Zinszahlungen bleiben aus
Den Geldgebern stehen Darlehensnehmer wie Projektentwickler, Bestandshalter, die ihre Objekte repositionieren wollen, oder Bauträger gegenüber, die ihre Zinsen nicht mehr vollständig und fristgerecht zahlen können, weil die Mieten entweder noch nicht fließen (Projektentwicklung) oder diese nicht ausreichen. Manche Projektentwickler wollen allerdings ihre Projekte nicht fertigstellen, weil aufgrund gestiegener Bau- und Grundstückskosten sowie zu erwartender niedrigerer Exit-Erlöse ihre Kalkulation nicht mehr aufgeht.
Nach Beobachtung von Geschäftsführer Demmler wollen die Banken in der aktuell angespannten Marktlage nach wie vor keinen Default forcieren. „Wir empfehlen, einen Weg zu finden, eine schwierige Zeit mit einem nicht ausreichenden Cashflow zu überbrücken, zum Beispiel durch Prolongationen, Zins- und Tilgungsaussetzungen“, sagt er.
Aufsicht schreckt Banken auf
Seitdem die Aufsichtsbehörden bekannt gegeben haben, Risiken aus gewerblichen Immobilienkrediten in Jahresabschlüssen besonders kritisch zu betrachten, beschäftigen sich Banken intensiver mit ihren Kreditportfolien, beobachtet Jonas Probst, Head of Private Debt bei HIH Invest Real Estate. „Dabei werden auch Marktwertgutachten kritisch hinterfragt. Nach meinem Eindruck blicken Banken heute realistischer als noch vor zwei Jahren auf den Markt. Sie sind bereit anzuerkennen, dass drei oder vier Jahre alte Bewertungen heute nicht mehr erreichbar sind. Das erleichtert unsere Arbeit ungemein und ermöglicht ein realistisches Zielbild der gemeinsamen Arbeit an der Immobilie.“

Adressen wie HIH „kommen gewöhnlich erst dann ins Spiel, wenn eine erhebliche Leistungsstörung vorliegt“, stellt Probst fest. „Um die Insolvenz zu vermeiden, werden möglichst einvernehmliche Lösungen gesucht.“
Zweckgesellschaft springt ein
So könnten beispielsweise die Anteile an der Projektgesellschaft an eine Zweckgesellschaft übertragen werden. „Eine solche Zweckgesellschaft kann dann auch weiter von Banken finanziert werden“, so Probst weiter.

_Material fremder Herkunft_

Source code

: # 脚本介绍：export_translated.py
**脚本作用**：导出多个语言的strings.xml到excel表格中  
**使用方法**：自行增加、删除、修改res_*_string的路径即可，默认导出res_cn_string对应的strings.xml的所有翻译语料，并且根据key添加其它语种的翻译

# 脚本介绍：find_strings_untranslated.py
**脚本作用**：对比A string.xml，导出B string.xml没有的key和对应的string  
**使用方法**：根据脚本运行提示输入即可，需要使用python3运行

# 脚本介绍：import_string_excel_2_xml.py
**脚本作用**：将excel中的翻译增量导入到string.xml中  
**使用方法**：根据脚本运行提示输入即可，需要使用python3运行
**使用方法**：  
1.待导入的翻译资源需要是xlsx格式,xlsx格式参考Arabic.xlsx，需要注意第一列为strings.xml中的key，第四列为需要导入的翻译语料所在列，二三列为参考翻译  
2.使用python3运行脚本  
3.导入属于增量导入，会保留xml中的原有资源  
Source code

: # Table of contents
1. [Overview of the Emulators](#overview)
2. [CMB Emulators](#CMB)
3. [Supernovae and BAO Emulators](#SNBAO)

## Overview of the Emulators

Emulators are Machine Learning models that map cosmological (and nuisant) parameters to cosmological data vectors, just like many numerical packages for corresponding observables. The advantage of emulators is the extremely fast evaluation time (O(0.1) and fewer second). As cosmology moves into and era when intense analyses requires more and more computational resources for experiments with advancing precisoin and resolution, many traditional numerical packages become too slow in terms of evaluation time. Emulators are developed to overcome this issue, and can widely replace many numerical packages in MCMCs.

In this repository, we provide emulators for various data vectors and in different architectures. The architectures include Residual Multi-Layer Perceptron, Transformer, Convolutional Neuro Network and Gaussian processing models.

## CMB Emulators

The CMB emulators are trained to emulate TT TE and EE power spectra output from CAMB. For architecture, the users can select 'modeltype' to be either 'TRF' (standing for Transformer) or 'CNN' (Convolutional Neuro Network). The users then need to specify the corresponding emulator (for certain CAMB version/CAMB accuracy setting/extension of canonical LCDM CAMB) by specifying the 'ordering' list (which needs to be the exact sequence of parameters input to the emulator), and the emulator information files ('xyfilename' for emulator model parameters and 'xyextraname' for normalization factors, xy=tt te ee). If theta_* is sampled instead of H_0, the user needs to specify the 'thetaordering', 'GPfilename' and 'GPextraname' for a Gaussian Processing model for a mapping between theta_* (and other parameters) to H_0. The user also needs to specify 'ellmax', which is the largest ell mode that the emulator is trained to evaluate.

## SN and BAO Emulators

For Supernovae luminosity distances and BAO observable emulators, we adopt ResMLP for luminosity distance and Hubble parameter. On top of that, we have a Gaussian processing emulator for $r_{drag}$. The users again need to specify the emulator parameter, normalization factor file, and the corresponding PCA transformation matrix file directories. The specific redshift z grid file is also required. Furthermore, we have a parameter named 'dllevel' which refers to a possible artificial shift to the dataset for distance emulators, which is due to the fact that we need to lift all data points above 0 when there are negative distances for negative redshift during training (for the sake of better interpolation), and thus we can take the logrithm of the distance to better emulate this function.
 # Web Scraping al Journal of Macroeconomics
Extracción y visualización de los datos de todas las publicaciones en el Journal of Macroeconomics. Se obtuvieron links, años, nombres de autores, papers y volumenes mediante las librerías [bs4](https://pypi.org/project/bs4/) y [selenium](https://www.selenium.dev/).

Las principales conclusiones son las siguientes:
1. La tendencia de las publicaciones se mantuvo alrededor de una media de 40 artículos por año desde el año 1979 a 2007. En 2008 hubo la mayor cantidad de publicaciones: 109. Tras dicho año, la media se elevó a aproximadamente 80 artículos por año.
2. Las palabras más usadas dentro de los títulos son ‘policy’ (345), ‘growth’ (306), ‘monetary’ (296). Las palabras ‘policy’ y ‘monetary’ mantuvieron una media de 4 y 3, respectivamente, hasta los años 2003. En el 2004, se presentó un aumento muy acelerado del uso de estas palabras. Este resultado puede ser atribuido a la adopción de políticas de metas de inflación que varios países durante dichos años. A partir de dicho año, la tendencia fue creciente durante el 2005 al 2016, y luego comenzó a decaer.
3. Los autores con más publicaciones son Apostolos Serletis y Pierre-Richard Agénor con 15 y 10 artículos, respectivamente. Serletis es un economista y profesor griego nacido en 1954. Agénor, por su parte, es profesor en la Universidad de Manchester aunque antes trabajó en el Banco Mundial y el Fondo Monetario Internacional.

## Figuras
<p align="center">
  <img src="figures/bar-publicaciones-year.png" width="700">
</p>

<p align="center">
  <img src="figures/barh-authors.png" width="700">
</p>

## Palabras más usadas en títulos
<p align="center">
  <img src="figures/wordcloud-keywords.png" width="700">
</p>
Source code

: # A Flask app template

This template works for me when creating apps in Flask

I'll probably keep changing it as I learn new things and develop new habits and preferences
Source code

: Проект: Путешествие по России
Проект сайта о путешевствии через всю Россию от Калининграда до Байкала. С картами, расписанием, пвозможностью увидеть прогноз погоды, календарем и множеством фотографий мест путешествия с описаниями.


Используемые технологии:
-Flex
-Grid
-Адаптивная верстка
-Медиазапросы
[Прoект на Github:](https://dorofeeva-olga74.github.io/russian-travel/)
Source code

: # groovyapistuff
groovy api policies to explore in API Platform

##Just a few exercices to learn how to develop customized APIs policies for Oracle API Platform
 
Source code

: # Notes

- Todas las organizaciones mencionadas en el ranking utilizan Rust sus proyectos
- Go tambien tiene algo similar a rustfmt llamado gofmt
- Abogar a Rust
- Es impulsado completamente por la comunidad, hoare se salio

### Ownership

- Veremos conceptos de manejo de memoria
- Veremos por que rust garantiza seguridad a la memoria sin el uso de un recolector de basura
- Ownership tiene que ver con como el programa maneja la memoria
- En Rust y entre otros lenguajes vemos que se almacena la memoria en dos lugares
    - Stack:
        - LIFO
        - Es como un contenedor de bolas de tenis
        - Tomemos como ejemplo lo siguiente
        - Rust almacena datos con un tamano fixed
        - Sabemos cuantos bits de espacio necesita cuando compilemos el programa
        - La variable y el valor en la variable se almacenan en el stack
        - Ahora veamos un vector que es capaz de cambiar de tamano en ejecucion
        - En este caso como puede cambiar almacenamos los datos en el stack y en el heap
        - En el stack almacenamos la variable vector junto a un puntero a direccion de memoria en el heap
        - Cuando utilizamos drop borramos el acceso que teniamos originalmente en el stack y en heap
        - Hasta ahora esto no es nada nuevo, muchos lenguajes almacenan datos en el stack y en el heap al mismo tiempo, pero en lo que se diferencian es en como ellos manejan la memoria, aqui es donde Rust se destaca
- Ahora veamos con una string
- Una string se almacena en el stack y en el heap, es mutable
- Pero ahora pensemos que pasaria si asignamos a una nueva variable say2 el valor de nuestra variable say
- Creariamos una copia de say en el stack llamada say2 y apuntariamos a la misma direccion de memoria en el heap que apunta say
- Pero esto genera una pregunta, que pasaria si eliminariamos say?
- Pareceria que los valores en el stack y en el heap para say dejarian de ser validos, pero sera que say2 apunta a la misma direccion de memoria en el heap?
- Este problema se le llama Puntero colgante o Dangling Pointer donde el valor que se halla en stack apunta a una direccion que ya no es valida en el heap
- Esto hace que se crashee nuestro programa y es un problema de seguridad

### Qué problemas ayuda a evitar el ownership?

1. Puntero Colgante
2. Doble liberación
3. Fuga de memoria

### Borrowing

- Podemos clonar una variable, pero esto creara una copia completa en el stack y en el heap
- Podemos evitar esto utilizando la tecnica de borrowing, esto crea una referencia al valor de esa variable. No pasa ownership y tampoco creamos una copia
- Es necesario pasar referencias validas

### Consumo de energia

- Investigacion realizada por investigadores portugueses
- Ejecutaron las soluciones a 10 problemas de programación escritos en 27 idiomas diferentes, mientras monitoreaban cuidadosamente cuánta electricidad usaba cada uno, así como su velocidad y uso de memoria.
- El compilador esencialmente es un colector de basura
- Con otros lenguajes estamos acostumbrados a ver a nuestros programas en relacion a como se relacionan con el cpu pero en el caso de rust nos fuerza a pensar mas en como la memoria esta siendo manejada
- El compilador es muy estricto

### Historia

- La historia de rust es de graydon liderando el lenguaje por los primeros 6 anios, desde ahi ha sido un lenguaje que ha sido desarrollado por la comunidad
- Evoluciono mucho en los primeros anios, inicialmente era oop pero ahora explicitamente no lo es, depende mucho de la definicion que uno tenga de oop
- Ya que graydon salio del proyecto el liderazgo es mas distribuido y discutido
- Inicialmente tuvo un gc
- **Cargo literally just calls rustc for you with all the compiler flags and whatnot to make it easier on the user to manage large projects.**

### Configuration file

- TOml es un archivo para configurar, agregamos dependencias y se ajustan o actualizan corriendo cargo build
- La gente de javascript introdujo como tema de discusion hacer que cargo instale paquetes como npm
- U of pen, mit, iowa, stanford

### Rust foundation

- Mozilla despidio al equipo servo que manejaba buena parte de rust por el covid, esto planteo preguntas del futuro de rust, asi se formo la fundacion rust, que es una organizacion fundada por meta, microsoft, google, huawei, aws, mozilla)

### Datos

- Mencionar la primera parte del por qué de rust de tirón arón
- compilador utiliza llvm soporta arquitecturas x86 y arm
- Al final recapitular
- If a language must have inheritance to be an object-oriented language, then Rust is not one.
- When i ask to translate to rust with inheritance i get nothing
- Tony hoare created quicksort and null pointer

Sobald die Bank so Zugriff auf das Objekt habe, könne über Art, Umfang und Dauer eines Weiterbaus entschieden werden. Das ermögliche auf Basis der Baukosten eine saubere Kalkulation.
Servicer müssen Beteiligungen bilanziell und aufsichtsrechtlich sauber in die eigene Unternehmensstruktur integrieren können. „In der Regel gründet man eine Beteiligungsgesellschaft zum Erwerb der Anteile einer Immobiliengesellschaft", sagt Probst. „Außerdem braucht man ein Management, das nicht nur steuerrechtlich und bilanziell aufräumen, sondern sich auch um das Objekt selbst kümmern kann.“ Vertragswerke müssten geändert, neue Dienstleister gewonnen und alte, bewährte gehalten werden, aber auch Gewährleistungsketten geschlossen bleiben.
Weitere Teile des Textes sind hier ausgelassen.